Los enfermos están en pésimas condiciones, son golpeados constantemente por el personal que labora aquí, mayormente por los enfermeros. Muchos de estos pacientes están desnudos, y los que tienen prendas, son andrajosos harapos; la explicación de mi jefe es la falta de apoyo gubernamental. Todos los enfermos lucen sucios, no son aseados con frecuencia, (solo cuando en rara ocasión algún pariente se acerca y se les “presta” a los enfermos un juego limpio de ropa para evitar el reclamo de los familiares). Una manguera de presión que dispara chorros de agua fría se encarga de lavar sus descarnados cuerpos. La mala alimentación los ha hecho perder la poca grasa corporal que ya algunos aquejaban, he sorprendido a más de uno ingiriendo insectos y lombrices extraídas de la tierra.

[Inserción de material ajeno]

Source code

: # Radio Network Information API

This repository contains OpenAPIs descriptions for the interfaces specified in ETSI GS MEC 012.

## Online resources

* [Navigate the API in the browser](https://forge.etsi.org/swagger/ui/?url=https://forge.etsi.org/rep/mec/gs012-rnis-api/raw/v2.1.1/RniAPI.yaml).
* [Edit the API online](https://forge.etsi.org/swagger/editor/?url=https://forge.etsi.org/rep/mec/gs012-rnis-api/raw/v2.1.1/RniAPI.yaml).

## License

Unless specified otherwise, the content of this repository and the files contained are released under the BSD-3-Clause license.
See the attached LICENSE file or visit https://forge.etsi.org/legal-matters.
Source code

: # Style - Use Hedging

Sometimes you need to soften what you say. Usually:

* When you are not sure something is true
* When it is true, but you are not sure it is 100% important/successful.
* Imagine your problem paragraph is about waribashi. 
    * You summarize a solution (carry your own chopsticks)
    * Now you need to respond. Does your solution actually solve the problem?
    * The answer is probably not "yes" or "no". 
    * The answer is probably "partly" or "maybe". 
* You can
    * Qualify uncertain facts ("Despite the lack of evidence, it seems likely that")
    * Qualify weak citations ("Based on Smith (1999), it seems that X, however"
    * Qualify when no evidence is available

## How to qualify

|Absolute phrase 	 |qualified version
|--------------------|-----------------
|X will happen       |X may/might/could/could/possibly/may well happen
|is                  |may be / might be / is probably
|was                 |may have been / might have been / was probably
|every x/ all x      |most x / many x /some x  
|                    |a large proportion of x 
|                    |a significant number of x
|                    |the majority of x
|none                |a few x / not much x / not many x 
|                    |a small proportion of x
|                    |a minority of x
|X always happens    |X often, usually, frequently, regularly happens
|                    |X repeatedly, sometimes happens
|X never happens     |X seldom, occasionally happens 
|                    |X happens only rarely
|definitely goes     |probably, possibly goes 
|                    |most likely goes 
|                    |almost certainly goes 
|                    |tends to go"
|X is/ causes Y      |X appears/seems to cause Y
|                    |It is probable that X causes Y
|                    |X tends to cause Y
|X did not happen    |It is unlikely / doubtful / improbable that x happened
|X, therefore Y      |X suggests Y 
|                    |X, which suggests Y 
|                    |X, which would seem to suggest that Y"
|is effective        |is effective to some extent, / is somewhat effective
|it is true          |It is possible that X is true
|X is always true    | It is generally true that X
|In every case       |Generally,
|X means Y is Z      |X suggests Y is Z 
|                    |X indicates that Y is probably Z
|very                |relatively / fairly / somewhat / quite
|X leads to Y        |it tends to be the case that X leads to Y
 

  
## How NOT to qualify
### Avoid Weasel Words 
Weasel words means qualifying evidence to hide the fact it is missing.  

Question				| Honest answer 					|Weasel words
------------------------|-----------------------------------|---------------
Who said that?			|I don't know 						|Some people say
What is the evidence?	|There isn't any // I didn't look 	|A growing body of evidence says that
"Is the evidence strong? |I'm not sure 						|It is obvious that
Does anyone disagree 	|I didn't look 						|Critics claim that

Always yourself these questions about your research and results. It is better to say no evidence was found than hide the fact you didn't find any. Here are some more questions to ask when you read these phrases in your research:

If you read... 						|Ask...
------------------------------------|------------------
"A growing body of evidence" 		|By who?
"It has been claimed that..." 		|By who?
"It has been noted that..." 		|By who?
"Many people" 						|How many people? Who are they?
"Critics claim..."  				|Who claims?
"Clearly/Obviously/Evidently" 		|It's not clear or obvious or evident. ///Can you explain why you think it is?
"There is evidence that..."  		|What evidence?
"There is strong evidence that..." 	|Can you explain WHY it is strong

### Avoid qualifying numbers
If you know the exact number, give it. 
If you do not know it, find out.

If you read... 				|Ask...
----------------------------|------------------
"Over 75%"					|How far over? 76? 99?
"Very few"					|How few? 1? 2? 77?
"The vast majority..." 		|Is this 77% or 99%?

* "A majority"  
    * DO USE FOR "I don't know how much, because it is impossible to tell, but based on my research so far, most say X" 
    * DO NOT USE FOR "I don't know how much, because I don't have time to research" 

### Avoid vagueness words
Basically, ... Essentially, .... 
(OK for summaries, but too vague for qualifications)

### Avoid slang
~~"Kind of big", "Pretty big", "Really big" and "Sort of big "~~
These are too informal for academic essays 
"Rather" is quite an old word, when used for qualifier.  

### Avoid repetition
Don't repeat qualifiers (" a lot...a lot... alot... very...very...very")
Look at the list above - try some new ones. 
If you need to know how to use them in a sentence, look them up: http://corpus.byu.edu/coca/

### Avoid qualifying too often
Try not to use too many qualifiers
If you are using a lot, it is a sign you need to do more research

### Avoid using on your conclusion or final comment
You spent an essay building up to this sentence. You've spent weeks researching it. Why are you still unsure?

Como les he comentado, la visita a los enfermos es casi nula, solo he presenciado dos, y cuando estos llegan tienen que hacerlo con previo aviso. Esto para maquillar los descuidos sobre el paciente, la visita se realiza en un cuarto que se encuentra en un área alejada de los horrores del sanatorio. Sospecho que la gente sabe que sucede, no son tontos, simplemente no les importa, ven a todos estos locos como gente sin posible compostura y reinserción social. Probablemente el Doctor Bahía tiene que ver en esto, en el silencio de los que visitan el hospital. La influencia de este personaje en la ciudad es impresionante.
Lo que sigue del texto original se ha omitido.